In conclusion, we have proposed a new type of anti-collusion approach for online exams, which relies on discrete optimization in the permutation space and prior knowledge on students’ competences to suppress collusion behaviors among students. Together with other complementary methods, the general cheating prevention purpose can be achieved. Also, we have reported our DOT platform and its successful application. It has been theoretically, numerically, and experimentally demonstrated that using the DOT technology allows reducing the cheating benefit cost-effectively so that accurate and reliable exams are feasible during social distancing and beyond.

Methods

Assumptions on collusion behaviors

The assumptions on collusion behaviors are as follows:

  1. 1.

    Cheating is unidirectional. If two students A and B collaborate on collusion, and A has better competence than B, then only B will copy answers from A which is termed as B cheating from A and A helping B.

  2. 2.

    B can get the answer from A if A has already answered the question before B or they are working on the problem at the same time. Thus, different relative SQs (we denote ‘sequence of questions’ as SQ for short) for A and B will influence the number of questions that B can copy from A.

  3. 3.

    Each student can only cheat from no more than one student (“A helping B” model); Given the limited duration of the time slot for each question and stress involved during an exam, B is expected to rely on typically only one helper A. Put differently, as B requires assistance, he/she is not good at judging which answer is correct when different inputs come from multiple helpers (unless B uses a voting strategy which may or may not make a significant difference to his/her final score). Hence, we consider the “A helping B” model as reasonable in this context.

  4. 4.

    B can help C while cheating from A.

  5. 5.

    B cheating from A does not influence D cheating from A; in other words, one student can help multiple students.

  6. 6.

    An answer based on cheating is not disseminated further to help other students. This assumption can be justified by the argument that given the limited time of an exam and involved stresses, B is unlikely to remember what he/she copied from A and to have the time to provide C with the answer.
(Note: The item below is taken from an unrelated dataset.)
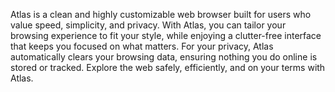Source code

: Atlas is a clean and highly customizable web browser built for users who value speed, simplicity, and privacy. With Atlas, you can tailor your browsing experience to fit your style, while enjoying a clutter-free interface that keeps you focused on what matters.
For your privacy, Atlas automatically clears your browsing data, ensuring nothing you do online is stored or tracked. Explore the web safely, efficiently, and on your terms with Atlas.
Estimation of students’ competences

The students’ competences are estimated based on their performance in the midterm exam before implementing social distancing. The two classes were taught by different instructors, and have different midterm exams, but they will take the same final at the same time. Thus, their relative performances in the class were treated as their competence score rather than their real scores. The grade distributions of the two classes were first normalized to the distribution with zero mean and unit variance, and then combined together. It is worth mentioning that students who did not participated in the midterm exam were excluded from the normalization procedure, and then put back to the combined profile with 0 (assigning an average performance to estimate their performance). Finally, combined normalized grades were then linearly transformed to the range [0.25, 1] to form the prior knowledge of the competence profile Y of the combined set of the students. Note that the range [0.25, 1] is empirically selected. Based on our experience, all questions were covered in the class and a few students got nearly perfect scores while a few totally unprepared students were also seen every semester. In addition, the heuristic colluding matrix P relies on the competence differences rather than the competence values, hence, the linear transformation of the competence range will only impose a constant scaling factor on the average collusion gain g base on equation (1), which will not influence the optimization result of the SQ assignments.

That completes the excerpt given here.